Géologie, sous-sol et sol.
Comme le Kirchberg de Barr, c’est un terroir essentiellement marno-calcaire, mais le flanc est du cru est supporté par des formations gréseuses. Le promeneur qui emprunte le sentier viticole depuis le parking prend le chemin du bas du vignoble, puis après quelques centaines de mètres bifurque à droite et grimpe sur le chemin du haut par le seul raidillon digne de ce nom de la balade. Ainsi, il traverse les différentes couches géologiques qui soutiennent le cru. Face au parking, on remarque bien le grès ferrugineux aalénien (base du jurassique moyen ou dogger, il y a 175 millions d'années), de couleur rougeâtre à la base du muret.

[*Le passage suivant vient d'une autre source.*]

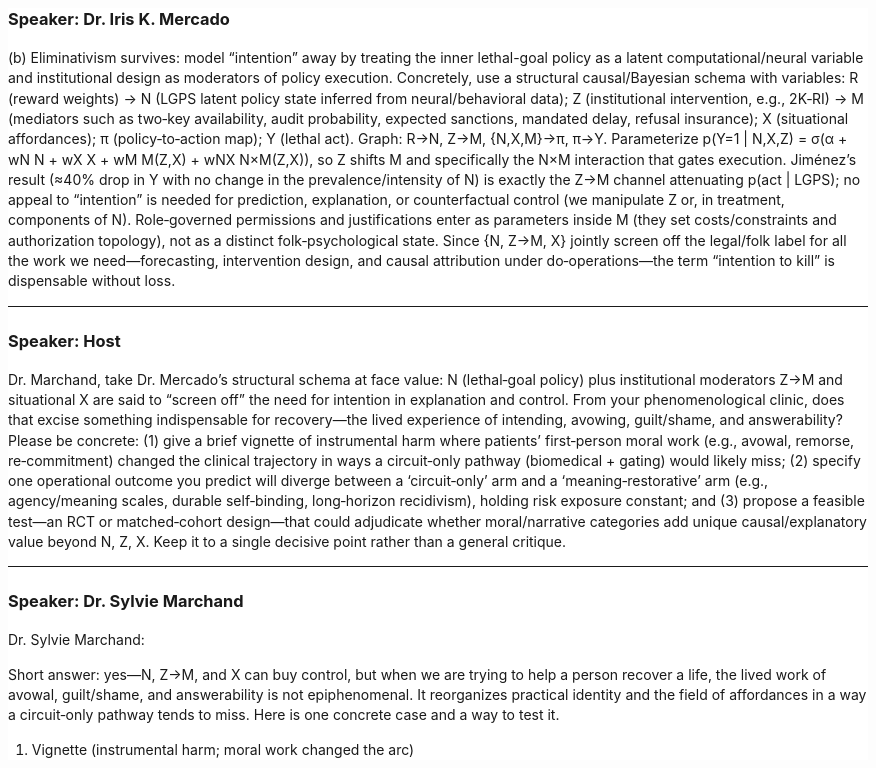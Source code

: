 ### Speaker: Dr. Iris K. Mercado

(b) Eliminativism survives: model “intention” away by treating the inner lethal-goal policy as a latent computational/neural variable and institutional design as moderators of policy execution. Concretely, use a structural causal/Bayesian schema with variables: R (reward weights) → N (LGPS latent policy state inferred from neural/behavioral data); Z (institutional intervention, e.g., 2K‑RI) → M (mediators such as two‑key availability, audit probability, expected sanctions, mandated delay, refusal insurance); X (situational affordances); π (policy‑to‑action map); Y (lethal act). Graph: R→N, Z→M, {N,X,M}→π, π→Y. Parameterize p(Y=1 | N,X,Z) = σ(α + wN N + wX X + wM M(Z,X) + wNX N×M(Z,X)), so Z shifts M and specifically the N×M interaction that gates execution. Jiménez’s result (≈40% drop in Y with no change in the prevalence/intensity of N) is exactly the Z→M channel attenuating p(act | LGPS); no appeal to “intention” is needed for prediction, explanation, or counterfactual control (we manipulate Z or, in treatment, components of N). Role‑governed permissions and justifications enter as parameters inside M (they set costs/constraints and authorization topology), not as a distinct folk‑psychological state. Since {N, Z→M, X} jointly screen off the legal/folk label for all the work we need—forecasting, intervention design, and causal attribution under do‑operations—the term “intention to kill” is dispensable without loss.

---

### Speaker: Host

Dr. Marchand, take Dr. Mercado’s structural schema at face value: N (lethal‑goal policy) plus institutional moderators Z→M and situational X are said to “screen off” the need for intention in explanation and control. From your phenomenological clinic, does that excise something indispensable for recovery—the lived experience of intending, avowing, guilt/shame, and answerability? Please be concrete: (1) give a brief vignette of instrumental harm where patients’ first‑person moral work (e.g., avowal, remorse, re‑commitment) changed the clinical trajectory in ways a circuit‑only pathway (biomedical + gating) would likely miss; (2) specify one operational outcome you predict will diverge between a ‘circuit‑only’ arm and a ‘meaning‑restorative’ arm (e.g., agency/meaning scales, durable self‑binding, long‑horizon recidivism), holding risk exposure constant; and (3) propose a feasible test—an RCT or matched‑cohort design—that could adjudicate whether moral/narrative categories add unique causal/explanatory value beyond N, Z, X. Keep it to a single decisive point rather than a general critique.

---

### Speaker: Dr. Sylvie Marchand

Dr. Sylvie Marchand:

Short answer: yes—N, Z→M, and X can buy control, but when we are trying to help a person recover a life, the lived work of avowal, guilt/shame, and answerability is not epiphenomenal. It reorganizes practical identity and the field of affordances in a way a circuit‑only pathway tends to miss. Here is one concrete case and a way to test it.

1. Vignette (instrumental harm; moral work changed the arc)
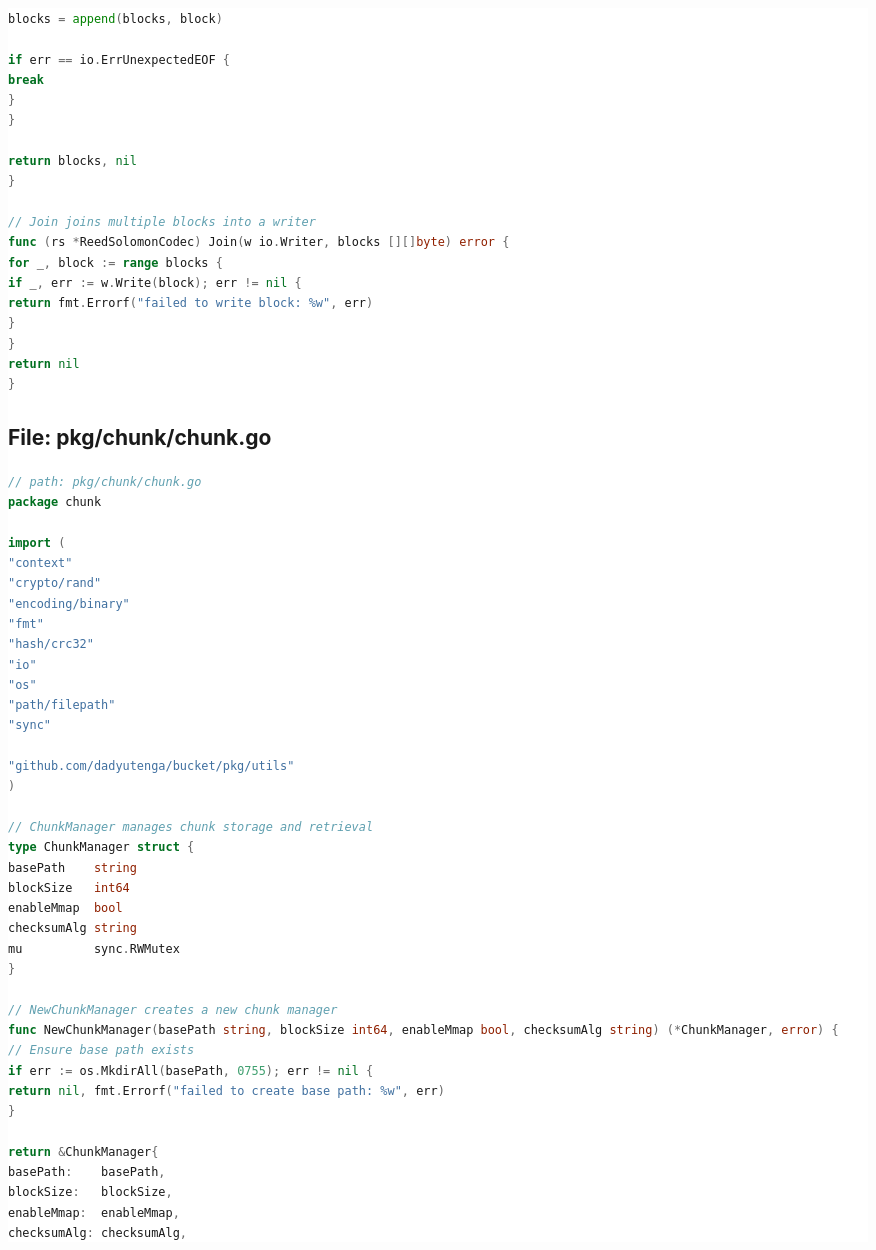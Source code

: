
 ```go
blocks = append(blocks, block)

if err == io.ErrUnexpectedEOF {
break
}
}

return blocks, nil
}

// Join joins multiple blocks into a writer
func (rs *ReedSolomonCodec) Join(w io.Writer, blocks [][]byte) error {
for _, block := range blocks {
if _, err := w.Write(block); err != nil {
return fmt.Errorf("failed to write block: %w", err)
}
}
return nil
}
```

## File: pkg/chunk/chunk.go

```go
// path: pkg/chunk/chunk.go
package chunk

import (
"context"
"crypto/rand"
"encoding/binary"
"fmt"
"hash/crc32"
"io"
"os"
"path/filepath"
"sync"

"github.com/dadyutenga/bucket/pkg/utils"
)

// ChunkManager manages chunk storage and retrieval
type ChunkManager struct {
basePath    string
blockSize   int64
enableMmap  bool
checksumAlg string
mu          sync.RWMutex
}

// NewChunkManager creates a new chunk manager
func NewChunkManager(basePath string, blockSize int64, enableMmap bool, checksumAlg string) (*ChunkManager, error) {
// Ensure base path exists
if err := os.MkdirAll(basePath, 0755); err != nil {
return nil, fmt.Errorf("failed to create base path: %w", err)
}

return &ChunkManager{
basePath:    basePath,
blockSize:   blockSize,
enableMmap:  enableMmap,
checksumAlg: checksumAlg,
```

Le grès ferrugineux, très rouge, juste en face du parking. Et la balise... le GR 5 qui permet de rejoindre Nice.
Ensuite, ce sont des formations gréseuses du bajocien (période suivant l'aalénien, -170 Millions d'années, grès vosgien, marnes gréseuses) qui forment le sous-sol. Dès avant de monter sur la partie haute du cru, on traverse des terrains faits de marnes et de calcaires oolithiques du jurassique moyen, au bajocien toujours. Puis le dessus du Zotzenberg est composé de conglomérats marno-calcaires à galets du dogger de l'Oligocène.
Fragment de calcaire oolithique et détail des oolithes (en dessous)
La subdivision traditionnelle (au moins depuis le 19ème siècle) entre oberer et unterer Zotzenberg de recouvre pas fidèlement ces distinctions géologiques.
Les sols issus de la désagrégation des sous-sols et des apports de sédiments récents sont diversifiés. Pour résumer, le sol du Zotzenberg est de nature argilo-limoneuse.
Le sol argilo-limoneux riche en cailloutis calcaire.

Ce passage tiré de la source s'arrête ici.